Directions:
Every entry below is to be copied exactly, with nothing left out.

[Stored data]
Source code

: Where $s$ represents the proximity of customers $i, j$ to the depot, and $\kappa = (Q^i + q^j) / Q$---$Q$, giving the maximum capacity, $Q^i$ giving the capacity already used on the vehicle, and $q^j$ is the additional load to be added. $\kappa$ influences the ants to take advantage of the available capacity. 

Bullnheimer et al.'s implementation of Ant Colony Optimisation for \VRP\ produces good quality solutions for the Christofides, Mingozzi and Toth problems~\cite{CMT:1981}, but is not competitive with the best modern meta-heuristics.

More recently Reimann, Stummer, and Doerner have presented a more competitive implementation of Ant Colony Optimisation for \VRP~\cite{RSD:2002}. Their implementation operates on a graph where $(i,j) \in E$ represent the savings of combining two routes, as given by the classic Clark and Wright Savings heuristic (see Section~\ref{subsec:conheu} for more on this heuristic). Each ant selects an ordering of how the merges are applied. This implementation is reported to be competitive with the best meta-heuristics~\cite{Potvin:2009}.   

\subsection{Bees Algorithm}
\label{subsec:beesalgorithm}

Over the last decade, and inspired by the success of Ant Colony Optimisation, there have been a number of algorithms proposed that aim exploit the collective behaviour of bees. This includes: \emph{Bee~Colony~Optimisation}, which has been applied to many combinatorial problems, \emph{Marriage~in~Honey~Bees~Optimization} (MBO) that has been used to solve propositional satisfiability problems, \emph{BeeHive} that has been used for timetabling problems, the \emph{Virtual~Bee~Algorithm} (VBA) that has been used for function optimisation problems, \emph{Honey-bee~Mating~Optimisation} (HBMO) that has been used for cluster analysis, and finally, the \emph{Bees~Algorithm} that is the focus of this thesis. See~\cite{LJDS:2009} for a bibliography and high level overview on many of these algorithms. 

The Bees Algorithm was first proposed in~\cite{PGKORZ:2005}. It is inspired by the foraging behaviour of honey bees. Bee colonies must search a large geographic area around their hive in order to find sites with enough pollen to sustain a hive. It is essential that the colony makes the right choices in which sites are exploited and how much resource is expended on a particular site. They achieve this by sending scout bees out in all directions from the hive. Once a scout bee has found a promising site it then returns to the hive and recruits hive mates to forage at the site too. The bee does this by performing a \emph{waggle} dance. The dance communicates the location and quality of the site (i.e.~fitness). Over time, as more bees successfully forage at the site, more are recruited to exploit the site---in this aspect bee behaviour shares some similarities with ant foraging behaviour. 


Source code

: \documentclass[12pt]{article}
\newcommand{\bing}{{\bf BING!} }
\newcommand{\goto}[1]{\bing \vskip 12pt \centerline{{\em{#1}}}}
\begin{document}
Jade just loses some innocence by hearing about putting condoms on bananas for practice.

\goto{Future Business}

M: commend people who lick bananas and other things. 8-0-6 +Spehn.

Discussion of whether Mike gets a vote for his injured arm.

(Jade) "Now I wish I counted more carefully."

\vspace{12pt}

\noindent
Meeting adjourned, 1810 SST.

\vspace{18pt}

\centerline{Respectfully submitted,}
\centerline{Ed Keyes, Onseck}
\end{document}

Your response:
Source code

: Where $s$ represents the proximity of customers $i, j$ to the depot, and $\kappa = (Q^i + q^j) / Q$---$Q$, giving the maximum capacity, $Q^i$ giving the capacity already used on the vehicle, and $q^j$ is the additional load to be added. $\kappa$ influences the ants to take advantage of the available capacity. 

Bullnheimer et al.'s implementation of Ant Colony Optimisation for \VRP\ produces good quality solutions for the Christofides, Mingozzi and Toth problems~\cite{CMT:1981}, but is not competitive with the best modern meta-heuristics.

More recently Reimann, Stummer, and Doerner have presented a more competitive implementation of Ant Colony Optimisation for \VRP~\cite{RSD:2002}. Their implementation operates on a graph where $(i,j) \in E$ represent the savings of combining two routes, as given by the classic Clark and Wright Savings heuristic (see Section~\ref{subsec:conheu} for more on this heuristic). Each ant selects an ordering of how the merges are applied. This implementation is reported to be competitive with the best meta-heuristics~\cite{Potvin:2009}.   

\subsection{Bees Algorithm}
\label{subsec:beesalgorithm}

Over the last decade, and inspired by the success of Ant Colony Optimisation, there have been a number of algorithms proposed that aim exploit the collective behaviour of bees. This includes: \emph{Bee~Colony~Optimisation}, which has been applied to many combinatorial problems, \emph{Marriage~in~Honey~Bees~Optimization} (MBO) that has been used to solve propositional satisfiability problems, \emph{BeeHive} that has been used for timetabling problems, the \emph{Virtual~Bee~Algorithm} (VBA) that has been used for function optimisation problems, \emph{Honey-bee~Mating~Optimisation} (HBMO) that has been used for cluster analysis, and finally, the \emph{Bees~Algorithm} that is the focus of this thesis. See~\cite{LJDS:2009} for a bibliography and high level overview on many of these algorithms. 

The Bees Algorithm was first proposed in~\cite{PGKORZ:2005}. It is inspired by the foraging behaviour of honey bees. Bee colonies must search a large geographic area around their hive in order to find sites with enough pollen to sustain a hive. It is essential that the colony makes the right choices in which sites are exploited and how much resource is expended on a particular site. They achieve this by sending scout bees out in all directions from the hive. Once a scout bee has found a promising site it then returns to the hive and recruits hive mates to forage at the site too. The bee does this by performing a \emph{waggle} dance. The dance communicates the location and quality of the site (i.e.~fitness). Over time, as more bees successfully forage at the site, more are recruited to exploit the site---in this aspect bee behaviour shares some similarities with ant foraging behaviour. 


Source code

: \documentclass[12pt]{article}
\newcommand{\bing}{{\bf BING!} }
\newcommand{\goto}[1]{\bing \vskip 12pt \centerline{{\em{#1}}}}
\begin{document}
Jade just loses some innocence by hearing about putting condoms on bananas for practice.

\goto{Future Business}

M: commend people who lick bananas and other things. 8-0-6 +Spehn.

Discussion of whether Mike gets a vote for his injured arm.

(Jade) "Now I wish I counted more carefully."

\vspace{12pt}

\noindent
Meeting adjourned, 1810 SST.

\vspace{18pt}

\centerline{Respectfully submitted,}
\centerline{Ed Keyes, Onseck}
\end{document}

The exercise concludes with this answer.